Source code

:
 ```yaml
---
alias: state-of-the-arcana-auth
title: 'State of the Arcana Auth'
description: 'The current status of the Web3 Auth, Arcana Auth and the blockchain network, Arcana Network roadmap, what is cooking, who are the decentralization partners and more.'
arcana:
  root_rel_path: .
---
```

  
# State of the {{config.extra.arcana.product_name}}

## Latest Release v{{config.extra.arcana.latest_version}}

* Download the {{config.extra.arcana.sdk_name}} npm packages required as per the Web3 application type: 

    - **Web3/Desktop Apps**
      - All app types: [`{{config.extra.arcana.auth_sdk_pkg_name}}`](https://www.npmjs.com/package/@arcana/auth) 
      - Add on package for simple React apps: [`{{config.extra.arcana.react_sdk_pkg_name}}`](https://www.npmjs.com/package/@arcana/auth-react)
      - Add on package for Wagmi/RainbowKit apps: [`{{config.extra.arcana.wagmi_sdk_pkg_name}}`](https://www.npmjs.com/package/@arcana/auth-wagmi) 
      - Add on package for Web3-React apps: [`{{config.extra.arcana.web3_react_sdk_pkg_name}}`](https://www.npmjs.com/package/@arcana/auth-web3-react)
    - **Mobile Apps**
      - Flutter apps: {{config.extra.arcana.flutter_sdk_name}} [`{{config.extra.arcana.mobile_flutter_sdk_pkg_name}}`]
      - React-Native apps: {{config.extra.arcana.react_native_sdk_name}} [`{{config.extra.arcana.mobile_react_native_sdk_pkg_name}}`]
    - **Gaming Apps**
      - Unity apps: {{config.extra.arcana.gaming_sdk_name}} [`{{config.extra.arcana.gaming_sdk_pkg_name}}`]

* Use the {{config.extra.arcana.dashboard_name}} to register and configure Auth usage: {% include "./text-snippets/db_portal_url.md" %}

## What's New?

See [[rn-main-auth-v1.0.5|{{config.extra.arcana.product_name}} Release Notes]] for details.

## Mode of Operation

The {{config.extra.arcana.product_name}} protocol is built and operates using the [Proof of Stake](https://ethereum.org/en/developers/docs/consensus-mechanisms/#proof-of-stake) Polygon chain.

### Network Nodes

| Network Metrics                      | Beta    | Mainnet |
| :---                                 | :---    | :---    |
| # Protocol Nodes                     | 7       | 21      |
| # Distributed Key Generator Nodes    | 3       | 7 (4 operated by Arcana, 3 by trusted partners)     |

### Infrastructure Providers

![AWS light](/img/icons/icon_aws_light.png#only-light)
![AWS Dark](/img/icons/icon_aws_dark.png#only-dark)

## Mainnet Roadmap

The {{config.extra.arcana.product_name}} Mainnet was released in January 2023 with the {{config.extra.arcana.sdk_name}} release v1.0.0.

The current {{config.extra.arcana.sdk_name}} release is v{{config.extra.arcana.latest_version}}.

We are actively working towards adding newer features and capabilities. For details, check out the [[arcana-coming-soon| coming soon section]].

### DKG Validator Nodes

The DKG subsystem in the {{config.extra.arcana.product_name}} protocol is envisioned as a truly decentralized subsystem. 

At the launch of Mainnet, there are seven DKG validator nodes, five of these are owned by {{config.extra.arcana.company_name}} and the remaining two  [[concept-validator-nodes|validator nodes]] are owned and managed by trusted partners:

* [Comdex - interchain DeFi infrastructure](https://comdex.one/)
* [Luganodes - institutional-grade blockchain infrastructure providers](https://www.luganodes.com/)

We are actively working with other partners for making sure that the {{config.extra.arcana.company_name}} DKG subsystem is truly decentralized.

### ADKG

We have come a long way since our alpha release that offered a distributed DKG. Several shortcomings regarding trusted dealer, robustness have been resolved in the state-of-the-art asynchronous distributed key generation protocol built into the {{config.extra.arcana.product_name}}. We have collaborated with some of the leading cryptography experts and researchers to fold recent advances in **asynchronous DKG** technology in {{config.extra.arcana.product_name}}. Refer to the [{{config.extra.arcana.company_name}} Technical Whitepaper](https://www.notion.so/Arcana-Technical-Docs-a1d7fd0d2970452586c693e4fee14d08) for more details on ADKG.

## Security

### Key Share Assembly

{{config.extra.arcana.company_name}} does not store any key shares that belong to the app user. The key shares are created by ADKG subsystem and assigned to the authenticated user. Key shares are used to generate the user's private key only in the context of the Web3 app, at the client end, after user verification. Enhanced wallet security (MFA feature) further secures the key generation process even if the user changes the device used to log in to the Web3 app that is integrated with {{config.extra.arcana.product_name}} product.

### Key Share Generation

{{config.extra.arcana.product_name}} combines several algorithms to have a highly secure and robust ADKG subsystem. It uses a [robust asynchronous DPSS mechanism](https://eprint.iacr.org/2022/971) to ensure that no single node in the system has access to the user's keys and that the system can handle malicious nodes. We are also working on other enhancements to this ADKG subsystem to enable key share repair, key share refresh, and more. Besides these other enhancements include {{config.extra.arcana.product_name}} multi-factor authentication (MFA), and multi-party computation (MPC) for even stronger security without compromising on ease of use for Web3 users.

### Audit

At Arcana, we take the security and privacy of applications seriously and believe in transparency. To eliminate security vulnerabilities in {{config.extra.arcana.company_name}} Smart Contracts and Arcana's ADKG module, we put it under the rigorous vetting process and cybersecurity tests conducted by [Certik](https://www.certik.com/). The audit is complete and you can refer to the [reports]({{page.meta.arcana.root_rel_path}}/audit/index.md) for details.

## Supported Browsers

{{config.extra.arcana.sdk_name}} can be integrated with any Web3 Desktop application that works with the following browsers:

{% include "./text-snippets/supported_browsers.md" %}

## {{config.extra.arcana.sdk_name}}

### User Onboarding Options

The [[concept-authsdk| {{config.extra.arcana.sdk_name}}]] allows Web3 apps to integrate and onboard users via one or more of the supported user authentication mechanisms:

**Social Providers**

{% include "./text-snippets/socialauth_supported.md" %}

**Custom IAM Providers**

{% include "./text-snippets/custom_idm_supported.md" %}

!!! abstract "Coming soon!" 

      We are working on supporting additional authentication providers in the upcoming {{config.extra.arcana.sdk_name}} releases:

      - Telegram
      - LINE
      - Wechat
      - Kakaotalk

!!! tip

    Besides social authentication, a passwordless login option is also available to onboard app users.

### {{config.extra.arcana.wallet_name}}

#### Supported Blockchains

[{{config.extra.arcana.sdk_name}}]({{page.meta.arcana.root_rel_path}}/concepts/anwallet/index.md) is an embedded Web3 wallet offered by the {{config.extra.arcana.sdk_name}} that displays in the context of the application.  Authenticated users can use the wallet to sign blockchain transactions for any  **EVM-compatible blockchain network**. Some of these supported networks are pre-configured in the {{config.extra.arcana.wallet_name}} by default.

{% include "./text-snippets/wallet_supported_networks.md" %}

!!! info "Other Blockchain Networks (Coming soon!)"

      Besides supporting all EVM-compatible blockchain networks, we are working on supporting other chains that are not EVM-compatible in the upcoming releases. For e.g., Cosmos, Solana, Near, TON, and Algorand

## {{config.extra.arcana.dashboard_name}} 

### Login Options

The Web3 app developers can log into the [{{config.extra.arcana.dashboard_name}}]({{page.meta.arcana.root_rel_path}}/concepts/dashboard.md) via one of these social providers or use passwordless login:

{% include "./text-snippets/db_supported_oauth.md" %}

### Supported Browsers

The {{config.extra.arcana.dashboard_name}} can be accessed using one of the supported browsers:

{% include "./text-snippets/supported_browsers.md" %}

══════════════════════════════

Extract the lines above, from the first one through the one containing "- **Web3/Desktop Apps**", and return only those, unchanged.

Source code

:
 ```yaml
---
alias: state-of-the-arcana-auth
title: 'State of the Arcana Auth'
description: 'The current status of the Web3 Auth, Arcana Auth and the blockchain network, Arcana Network roadmap, what is cooking, who are the decentralization partners and more.'
arcana:
  root_rel_path: .
---
```

  
# State of the {{config.extra.arcana.product_name}}

## Latest Release v{{config.extra.arcana.latest_version}}

* Download the {{config.extra.arcana.sdk_name}} npm packages required as per the Web3 application type: 

    - **Web3/Desktop Apps**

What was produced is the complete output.